Other Potential Facilitators:
Jacky Hood, Director College Open Textbooks Collaborative & Community College Consortium for OER
Course Description (no more than 500 words)
The course is a 3-step process to adopting open textbooks for educators. The 3 major steps include discovering open educational materials and selecting appropriate ones based on various criteria; secondly following an adoption process where you work with other stakeholders on your campus including students to promote a best-use model, and finally the third step is the advocacy of open educational materials to others in your discipline, campus, or learning community.
Discover & Select
This phase is where you discover the work that has already been done to identify high-quality, accessible, and culturally-relevant open educational resources. There are open educational material listing sites and repositories where you can browse and search for materials for your course. Many of these include peer reviews and some of the repositories have authoring platforms where you can remix materials and post new ones.
Taking your course outline, you can choose materials that best meet your needs and combine them into a textbook or set of modules. Reading peer-reviews and talking with colleagues is highly recommended as well as understanding accessibility needs of your target student population.
Adopt & Use
After locating one or more educational resources that meet your course requirements, you now will want to decide when and how to announce this to stakeholders in your learning community including students who are interested in taking your class. Assuming a diverse student population, you will want to ensure that materials are accessible to all students regardless of disabilities.

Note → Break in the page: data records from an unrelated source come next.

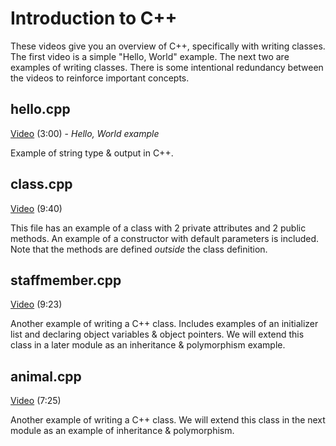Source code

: # Introduction to C++

These videos give you an overview of C++, specifically with writing classes.  The first video is a simple "Hello, World" example.  The next two are examples of writing classes.  There is some intentional redundancy between the videos to reinforce important concepts.

## hello.cpp

[Video](https://youtu.be/SpGArm0iCz4) (3:00) - *Hello, World example*

Example of string type & output in C++.

## class.cpp

[Video](https://youtu.be/1ou-Jrlua7g) (9:40)

This file has an example of a class with 2 private attributes and 2 public methods.  An example of a constructor with default parameters is included.  Note that the methods are defined *outside* the class definition.

## staffmember.cpp

[Video](https://youtu.be/vqPb1pIff8M) (9:23)

Another example of writing a C++ class.  Includes examples of an initializer list and declaring object variables & object pointers.  We will extend this class in a later module as an inheritance & polymorphism example.

## animal.cpp

[Video](https://youtu.be/CDa1CPXONg4) (7:25)

Another example of writing a C++ class.  We will extend this class in the next module as an example of inheritance & polymorphism.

In addition, you will want to determine if you will be adding new materials to supplement those you have found and how you might combine them for delivery depending on the format of your class and available technologies. The Creative Commons licensing options that build on traditional copyright will be explored and how those can be used to license new materials and remix existing and newer open materials.
Share & Advocate
The final phase is sharing your newfound knowledge with decision-makers on your campus and collaborating to find new solutions for delivery of open education materials to benefit students and faculty. Some campus bookstores may be able to provide a printing option for students who want a hardcopy of digital resources. This can be much more efficient than having students print out materials in the library or at home.
Some faculty may be unaware of high-quality materials and thus resistant to the idea of using open educational materials. Through faculty discussions and workshops, you can demonstrate how to browse and select to most efficiently find the high-quality resources available.
Administrators can help advocate with other stakeholders if they can see the benefit of more affordable materials for students and how this can empower faculty to create and adapt high-quality open educational materials.
Prerequisites
Since this is an online class, I assume that everyone is fairly computer literate and can use web browsers and even social networking sites. Discussion between participants will be an important component of the class and most of this will take place asynchronously using online forums.
Motivation
The high cost of textbooks presents a barrier to college success for many students. According to the Open College Textbook Act of 2009, the high cost of textbooks prevents 200,000 otherwise qualified students from pursuing a higher education.
By providing free online learning materials, open educational resources offer one way to mitigate the cost barrier.
P2PU and the open educational resource (OER) movement are closely aligned in their motivation to remove barriers to education and make learning materials widely available. We have provided this open and freely available open textbook adoption course in many formats over the last year and look forward to collaborating with P2PU to reach even more educations and self-learners.
Audience
Target audience is primarily envisioned to be college faculty and staff who contribute to the textbook selection for courses but could also include students particularly education students and self-learners as the search for and identification of high-quality, accessible, and culturally relevant open textbooks to drive faculty adoption is the College Open Textbook Collaborative mission.
Experience
Over the past year, the staff of the College Open Textbook Collaborative has presented this material twelve times in several different formats. Over half of these were a 6 hour face-to-face class with a one hour pre and post webinar. In addition, it has been offered entirely online in a web conferencing synchronous mode over 3 days and has most recently been offered asynchronously over 3 weeks with Moodle. Of the students who participated in these classes, approximately 40 have give shorter, more targeted versions of their own at their own college campuses.